The Midterm Turnout Problem

It is well known that important constituencies, especially those for the Democratic Party, have not been turning out in ‘midterm’ elections in the last few years.  In fact, a New York Times writer has endorsed eliminating ‘midterms’ for that very reason.

But these ‘midterm’ elections are not midterm for any office but the Presidency.  They are certainly not ‘midterm’ for the Governor of California, or for the numerous Senators, Representatives, state legislators, and local officials.  Do the groups who stay home have some kind of view that the President of the United States is the ‘big man’ or national savior, the only one that counts?  If so, Obama failed to teach several of his constituencies – the young, people of color – that this is not so, and has suffered for it in both 2010 and 2014.

On the other hand, another feature of American ‘midterms’ is that the party holding the Presidency usually loses ground at all other levels. [Exceptions are 1934, 1998, and 2002.]  In 1982, 1986, and 2006, it was the Republicans who lost ground.  Who stayed home that time?  In Reagan’s era, the younger people, between 18 and 30 in those years, were more Republican than the generations before and after; but presumably the ‘minorities’ were not.  And between the years 1982 and 1986, when the Republicans lost ground under Reagan, he carried 49 states!  At that time, theories were advanced that people wanted the ‘daddy party’, the Republicans, in charge of the executive, and the ‘mommy party’, the Democrats, in charge of the legislative branch.  But in 2006 the younger generation was Democratic again, and the Democrats made important gains. Who stayed home then?  Is the vice of thinking that the President of the United States is the ‘big man’ perhaps not one confined to Democrats?

Our neighbor to the south, Mexico, also has ‘midterms.’  In 2000 they transitioned from a one party mild autocracy to a three party system, with the first nonviolent transfer of executive power in their history – right at the time when we were tied up in the courts with Bush vs Gore.  I’ll bet they laughed!  But the Mexican President has historically, much more than the American one, really been the ‘big man’ historically in dispersing power and privilege.  I wonder whether turnout in Mexico is lower during their midterms, which fall in 2003, 2009, and 2015.  I wonder who stays home in that country.
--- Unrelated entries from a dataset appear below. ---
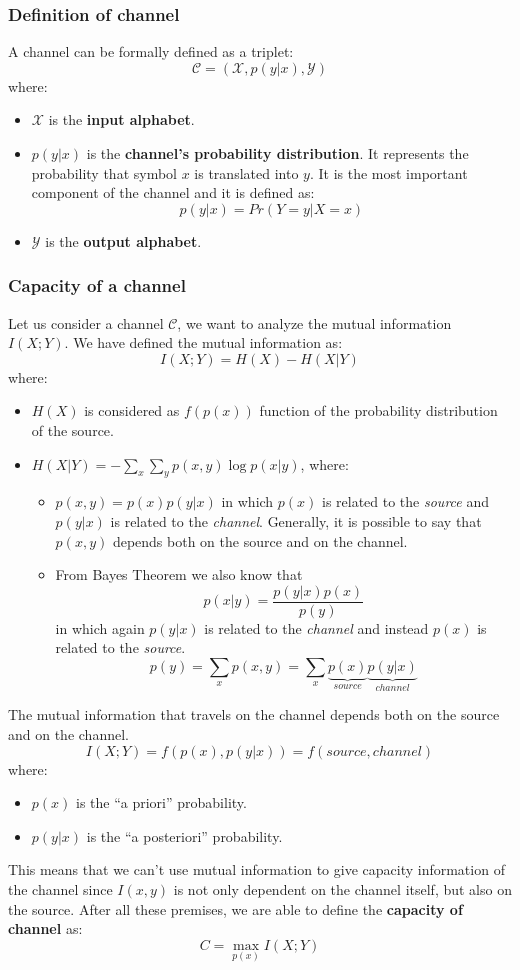 \subsubsection{Definition of channel}
A channel can be formally defined as a triplet:
$$\mathcal{C} = (\mathcal{X}, p(y|x), \mathcal{Y})$$
where:
\begin{itemize}
	\item $\mathcal{X}$ is the \textbf{input alphabet}.
	\item $p(y|x)$ is the \textbf{channel's probability distribution}. It represents the probability that symbol $x$ is translated into $y$. It is the most important component of the channel and it is defined as:
	$$p(y|x) = Pr(Y=y | X = x)$$
	\item $\mathcal{Y}$ is the \textbf{output alphabet}.
\end{itemize}

\subsubsection{Capacity of a channel}
Let us consider a channel $\mathcal{C}$, we want to analyze the mutual information $I(X;Y)$. We have defined the mutual information as:
$$I(X;Y) = H(X) - H(X|Y)$$
where:
\begin{itemize}
	\item $H(X)$ is considered as $f(p(x))$ function of the probability distribution of the source.
	\item $H(X|Y) = -\sum_x \sum_y p(x,y) \log{p(x|y)}$, where:
		\begin{itemize}
			\item $p(x,y) = p(x)p(y|x)$ in which $p(x)$ is related to the \textit{source} and $p(y|x)$ is related to the \textit{channel}. Generally, it is possible to say that $p(x,y)$ depends both on the source and on the channel.
			\item From Bayes Theorem we also know that $$p(x|y) = \frac{p(y|x) p(x)}{p(y)}$$ in which again $p(y|x)$ is related to the \textit{channel} and instead $p(x)$ is related to the \textit{source}.
			$$p(y) = \sum_x p(x,y) = \sum_x \underbrace{p(x)}_{source}\underbrace{p(y|x)}_{channel}$$
		\end{itemize} 
\end{itemize}
The mutual information that travels on the channel depends both on the source and on the channel.
$$I(X;Y) = f(p(x), p(y|x)) = f(source, channel)$$
where:
\begin{itemize}
	\item $p(x)$ is the ``a priori''  probability.
	\item $p(y|x)$ is the ``a posteriori'' probability.
\end{itemize}
This means that we can't use mutual information to give capacity information of the channel since $I(x,y)$ is not only dependent on the channel itself, but also on the source.	
After all these premises, we are able to define the \textbf{capacity of channel} as:
$$C = \max_{p(x)} I(X;Y)$$

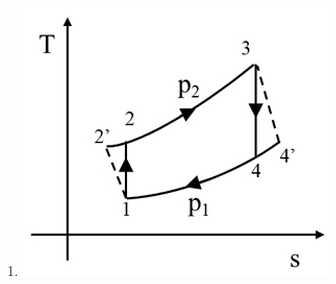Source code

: \documentclass[journal]{IEEEtran}
\theoremstyle{remark}
\begin{document}
\begin{enumerate}[itemsep=1em]
\begin{multicols}{4}
\begin{enumerate}
    \item \begin{minipage}[t]{0.2\textwidth}
    \vspace{0pt}
        \includegraphics[width=\columnwidth]{figs/fig-18.jpeg}
    \label{fig:18}
    \end{minipage}
\end{enumerate}
\end{multicols}
\end{enumerate}
\end{document}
To some extent, as I have said before, media coverage is centralizing.  The TV cameras cover first the President, then the Senate and the Governors, and only after that U S Representatives, state legislators, and local officials.  The smaller one’s entity of government, the harder one has to work to discover the qualifications of the candidates, to say nothing of the policies they might wish to enact.  Even at the homeowners’ association level, we have these associations mainly because we don’t know and trust our neighbors; they are certainly not the hot seat of publicity!  This is why I tend to think the equation ‘more local = closer to the people’ has now become ‘more local = closer to either local crony capitalists or to aggrieved NIMBY groups.’  Fortunately for us, the two fight each other.